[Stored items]
------------------------------

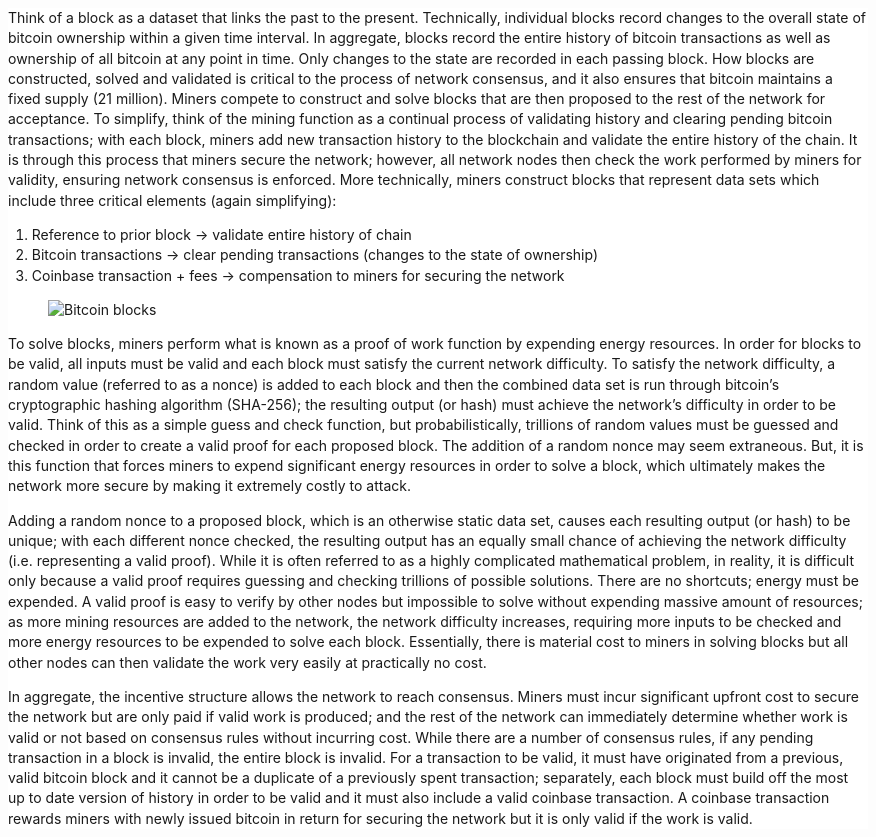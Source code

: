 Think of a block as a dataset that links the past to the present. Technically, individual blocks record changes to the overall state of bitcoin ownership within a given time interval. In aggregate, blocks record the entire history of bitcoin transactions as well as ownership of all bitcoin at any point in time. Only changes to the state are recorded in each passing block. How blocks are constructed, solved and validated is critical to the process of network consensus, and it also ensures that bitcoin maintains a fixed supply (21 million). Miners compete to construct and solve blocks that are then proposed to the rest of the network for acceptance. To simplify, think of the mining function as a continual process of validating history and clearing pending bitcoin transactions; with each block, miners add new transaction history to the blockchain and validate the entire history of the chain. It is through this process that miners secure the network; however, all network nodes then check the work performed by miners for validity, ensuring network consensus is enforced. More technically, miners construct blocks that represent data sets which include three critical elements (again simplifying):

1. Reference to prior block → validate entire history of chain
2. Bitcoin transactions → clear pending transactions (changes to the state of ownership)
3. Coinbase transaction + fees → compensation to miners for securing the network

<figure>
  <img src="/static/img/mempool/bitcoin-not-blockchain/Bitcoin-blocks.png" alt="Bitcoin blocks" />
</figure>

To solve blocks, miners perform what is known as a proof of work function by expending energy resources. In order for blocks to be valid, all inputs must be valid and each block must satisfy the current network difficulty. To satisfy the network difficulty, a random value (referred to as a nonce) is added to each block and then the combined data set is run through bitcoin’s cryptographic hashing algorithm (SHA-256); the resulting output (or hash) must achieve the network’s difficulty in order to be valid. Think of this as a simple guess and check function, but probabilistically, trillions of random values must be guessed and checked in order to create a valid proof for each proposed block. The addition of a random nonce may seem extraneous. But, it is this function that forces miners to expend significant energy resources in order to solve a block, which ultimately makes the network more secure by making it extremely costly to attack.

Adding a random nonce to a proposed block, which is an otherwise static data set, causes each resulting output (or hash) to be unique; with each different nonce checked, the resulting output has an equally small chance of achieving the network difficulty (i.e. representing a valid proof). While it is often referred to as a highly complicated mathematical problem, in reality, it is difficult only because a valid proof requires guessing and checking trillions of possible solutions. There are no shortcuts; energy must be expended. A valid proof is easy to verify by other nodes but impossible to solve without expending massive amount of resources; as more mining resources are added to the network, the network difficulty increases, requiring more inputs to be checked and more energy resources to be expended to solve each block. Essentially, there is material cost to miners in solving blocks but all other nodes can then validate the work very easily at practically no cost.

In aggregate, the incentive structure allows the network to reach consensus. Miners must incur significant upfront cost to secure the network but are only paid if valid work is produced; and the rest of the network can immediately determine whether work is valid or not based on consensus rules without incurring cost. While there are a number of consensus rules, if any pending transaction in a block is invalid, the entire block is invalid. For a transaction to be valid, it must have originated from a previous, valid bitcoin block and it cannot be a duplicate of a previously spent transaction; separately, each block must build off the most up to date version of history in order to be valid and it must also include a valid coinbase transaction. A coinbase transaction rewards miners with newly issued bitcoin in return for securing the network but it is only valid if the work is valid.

------------------------------

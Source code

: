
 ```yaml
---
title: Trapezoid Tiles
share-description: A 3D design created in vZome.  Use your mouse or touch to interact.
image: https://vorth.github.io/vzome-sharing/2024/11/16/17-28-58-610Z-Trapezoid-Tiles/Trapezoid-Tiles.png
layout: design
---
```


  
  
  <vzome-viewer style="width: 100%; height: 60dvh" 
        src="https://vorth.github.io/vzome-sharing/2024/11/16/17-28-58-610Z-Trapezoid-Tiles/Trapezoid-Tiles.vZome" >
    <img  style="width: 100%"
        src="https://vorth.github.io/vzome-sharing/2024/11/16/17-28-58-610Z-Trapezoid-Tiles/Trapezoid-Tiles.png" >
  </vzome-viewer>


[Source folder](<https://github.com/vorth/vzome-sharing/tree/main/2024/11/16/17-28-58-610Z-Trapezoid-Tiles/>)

------------------------------

The lines needed are those in the data above that hold the string "style"; copy each of them.

  <vzome-viewer style="width: 100%; height: 60dvh" 
    <img  style="width: 100%"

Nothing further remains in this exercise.